I was recently having an argument with another programmer mate of mine regarding storing Firebase Auth UID (just the uid nothing else) in a cookie with sameSite: 'strict'
enabled.
What's the argument about
Currently, I am working in a Nuxt JS project where I am saving the user's uid on onAuthStateChange()
event in a cookie with sameSite: 'strict'
enabled so that I can grab it in my serverMiddleware
code and do stuff with it.
I have checked this firebase doc about managing cookie and it shows how to store the JWT idToken
in a cookie and then in the server decode it.

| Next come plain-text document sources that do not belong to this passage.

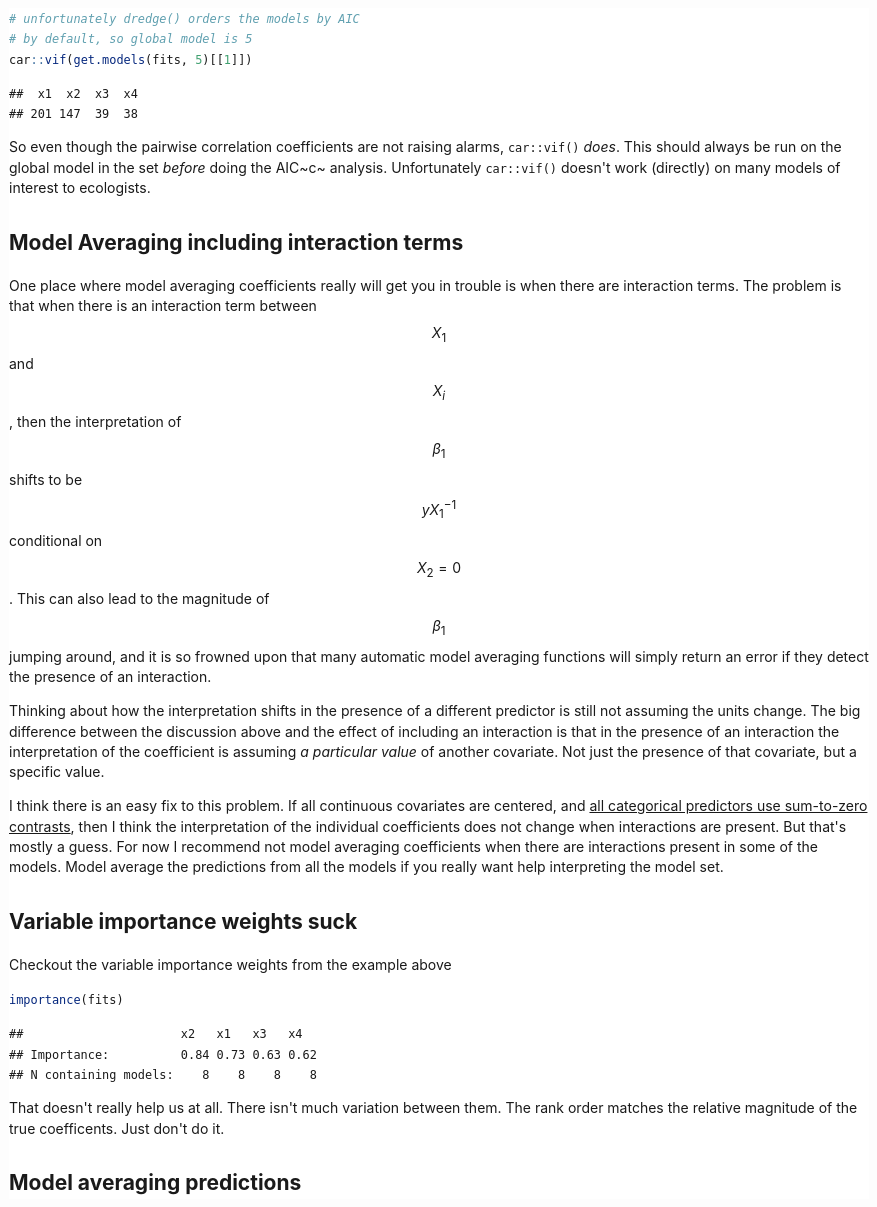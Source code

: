 
```r
# unfortunately dredge() orders the models by AIC
# by default, so global model is 5
car::vif(get.models(fits, 5)[[1]])
```

```
##  x1  x2  x3  x4 
## 201 147  39  38
```

So even though the pairwise correlation coefficients are not raising alarms, `car::vif()` *does*. This should always be run on the global model in the set *before* doing the AIC~c~ analysis. Unfortunately `car::vif()` doesn't work (directly) on many models of interest to ecologists.

## Model Averaging including interaction terms

One place where model averaging coefficients really will get you in trouble is when there are interaction terms. The problem is that when there is an interaction term between $$X_1$$ and $$X_i$$, then the interpretation of $$\beta_1$$ shifts to be $$y X^{-1}_{1}$$ conditional on $$X_2 = 0$$. This can also lead to the magnitude of $$\beta_1$$ jumping around, and it is so frowned upon that many automatic model averaging functions will simply return an error if they detect the presence of an interaction. 

Thinking about how the interpretation shifts in the presence of a different predictor is still not assuming the units change. The big difference between the discussion above and the effect of including an interaction is that in the presence of an interaction the interpretation of the coefficient is assuming *a particular value* of another covariate. Not just the presence of that covariate, but a specific value. 

I think there is an easy fix to this problem. If all continuous covariates are centered, and [all categorical predictors use sum-to-zero contrasts](https://atyre2.github.io/2016/09/03/sum-to-zero-contrasts.html), then I think the interpretation of the individual coefficients does not change when interactions are present. But that's mostly a guess. For now I recommend not model averaging coefficients when there are interactions present in some of the models. Model average the predictions from all the models if you really want help interpreting the model set.

## Variable importance weights suck

Checkout the variable importance weights from the example above


```r
importance(fits)
```

```
##                      x2   x1   x3   x4  
## Importance:          0.84 0.73 0.63 0.62
## N containing models:    8    8    8    8
```

That doesn't really help us at all. There isn't much variation between them. The rank order matches the relative magnitude of the true coefficents. Just don't do it.

## Model averaging predictions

In fact, that is who I initially coded my work. But due to some requirements, it was super helpful if I store the uid
instead. So, I did that. Then I started reading about how can I hack my own data to see if anyone can harm my data from the uid
in the cookie.
Then I stumbled upon to this firebase doc: Use the Cloud Firestore REST API which shows how to get the firestore data using REST API and I figured out that you need to provide Google OAuth 2.0 token in the header of the API call in order for it to work, otherwise even if you put the correct URL with all the collection name and everything (which is hard for an outsider to know, but lets assume he knows), you will get nothing but this:
{
"error": {
"code": 403,
"message": "Missing or insufficient permissions.",
"status": "PERMISSION_DENIED"
}
}
I have also tried to run code in browser console in order to hack the data out of my project. But That didn't work as well.
Now in order to get the Google OAuth 2.0 token, the person must need login access to my account which is not that easy as I have a unique long password along with 2 Step Authentication with phone OTP & push notification. Besides if anyone has login access to my Google account, he can easily go to console.firebase.com
and see the data, so at that point, nothing will matter.

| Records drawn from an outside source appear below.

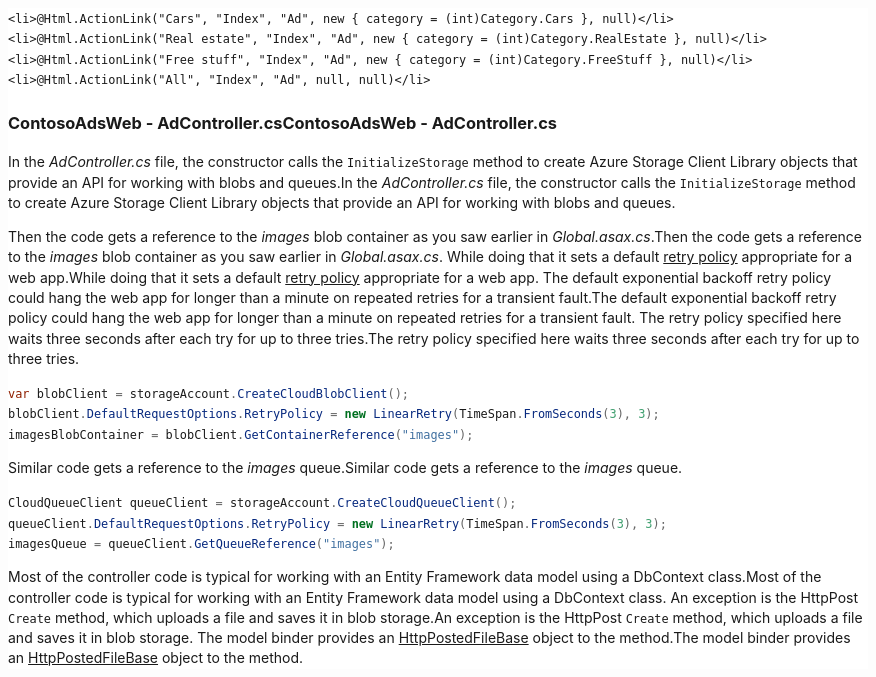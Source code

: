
 ```razor
<li>@Html.ActionLink("Cars", "Index", "Ad", new { category = (int)Category.Cars }, null)</li>
<li>@Html.ActionLink("Real estate", "Index", "Ad", new { category = (int)Category.RealEstate }, null)</li>
<li>@Html.ActionLink("Free stuff", "Index", "Ad", new { category = (int)Category.FreeStuff }, null)</li>
<li>@Html.ActionLink("All", "Index", "Ad", null, null)</li>
```

### <a name="contosoadsweb---adcontrollercs"></a><span data-ttu-id="0307e-433">ContosoAdsWeb - AdController.cs</span><span class="sxs-lookup"><span data-stu-id="0307e-433">ContosoAdsWeb - AdController.cs</span></span>
<span data-ttu-id="0307e-434">In the *AdController.cs* file, the constructor calls the `InitializeStorage` method to create Azure Storage Client Library objects that provide an API for working with blobs and queues.</span><span class="sxs-lookup"><span data-stu-id="0307e-434">In the *AdController.cs* file, the constructor calls the `InitializeStorage` method to create Azure Storage Client Library objects that provide an API for working with blobs and queues.</span></span>

<span data-ttu-id="0307e-435">Then the code gets a reference to the *images* blob container as you saw earlier in *Global.asax.cs*.</span><span class="sxs-lookup"><span data-stu-id="0307e-435">Then the code gets a reference to the *images* blob container as you saw earlier in *Global.asax.cs*.</span></span> <span data-ttu-id="0307e-436">While doing that it sets a default [retry policy](http://www.asp.net/aspnet/overview/developing-apps-with-windows-azure/building-real-world-cloud-apps-with-windows-azure/transient-fault-handling) appropriate for a web app.</span><span class="sxs-lookup"><span data-stu-id="0307e-436">While doing that it sets a default [retry policy](http://www.asp.net/aspnet/overview/developing-apps-with-windows-azure/building-real-world-cloud-apps-with-windows-azure/transient-fault-handling) appropriate for a web app.</span></span> <span data-ttu-id="0307e-437">The default exponential backoff retry policy could hang the web app for longer than a minute on repeated retries for a transient fault.</span><span class="sxs-lookup"><span data-stu-id="0307e-437">The default exponential backoff retry policy could hang the web app for longer than a minute on repeated retries for a transient fault.</span></span> <span data-ttu-id="0307e-438">The retry policy specified here waits three seconds after each try for up to three tries.</span><span class="sxs-lookup"><span data-stu-id="0307e-438">The retry policy specified here waits three seconds after each try for up to three tries.</span></span>

```csharp
var blobClient = storageAccount.CreateCloudBlobClient();
blobClient.DefaultRequestOptions.RetryPolicy = new LinearRetry(TimeSpan.FromSeconds(3), 3);
imagesBlobContainer = blobClient.GetContainerReference("images");
```

<span data-ttu-id="0307e-439">Similar code gets a reference to the *images* queue.</span><span class="sxs-lookup"><span data-stu-id="0307e-439">Similar code gets a reference to the *images* queue.</span></span>

```csharp
CloudQueueClient queueClient = storageAccount.CreateCloudQueueClient();
queueClient.DefaultRequestOptions.RetryPolicy = new LinearRetry(TimeSpan.FromSeconds(3), 3);
imagesQueue = queueClient.GetQueueReference("images");
```

<span data-ttu-id="0307e-440">Most of the controller code is typical for working with an Entity Framework data model using a DbContext class.</span><span class="sxs-lookup"><span data-stu-id="0307e-440">Most of the controller code is typical for working with an Entity Framework data model using a DbContext class.</span></span> <span data-ttu-id="0307e-441">An exception is the HttpPost `Create` method, which uploads a file and saves it in blob storage.</span><span class="sxs-lookup"><span data-stu-id="0307e-441">An exception is the HttpPost `Create` method, which uploads a file and saves it in blob storage.</span></span> <span data-ttu-id="0307e-442">The model binder provides an [HttpPostedFileBase](http://msdn.microsoft.com/library/system.web.httppostedfilebase.aspx) object to the method.</span><span class="sxs-lookup"><span data-stu-id="0307e-442">The model binder provides an [HttpPostedFileBase](http://msdn.microsoft.com/library/system.web.httppostedfilebase.aspx) object to the method.</span></span>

But I did say that if anyone is using firebase Realtime database then I will not recommend storing the uid
in a cookie as the realtime database provides easy REST API without any authentication layer to fetch data. At that time I would recommend using JWT idToken
instead.
So, what's the final question?
The final question is this:
If someone is using firebase auth & firebase cloud firestore (not realtime database) using firebase SDK in his project, is it secure to store just the uid
in cookie instead of storing JWT idToken
if it will reduce the code complexity and code execution time over using idToken
?
I would love to know your thoughts on these as there are many super experienced devs beside two programmers arguing.
My friend keeps telling me that storing uid
in the cookie is not sure, but when I asked him why exactly, he had no concrete answer. As what is secure and what is not a universal thing and changes as you change your tools. But in this exact context what do you guys think? I know that normally in most cases it is not a secure thing, but I am asking about this specific context only.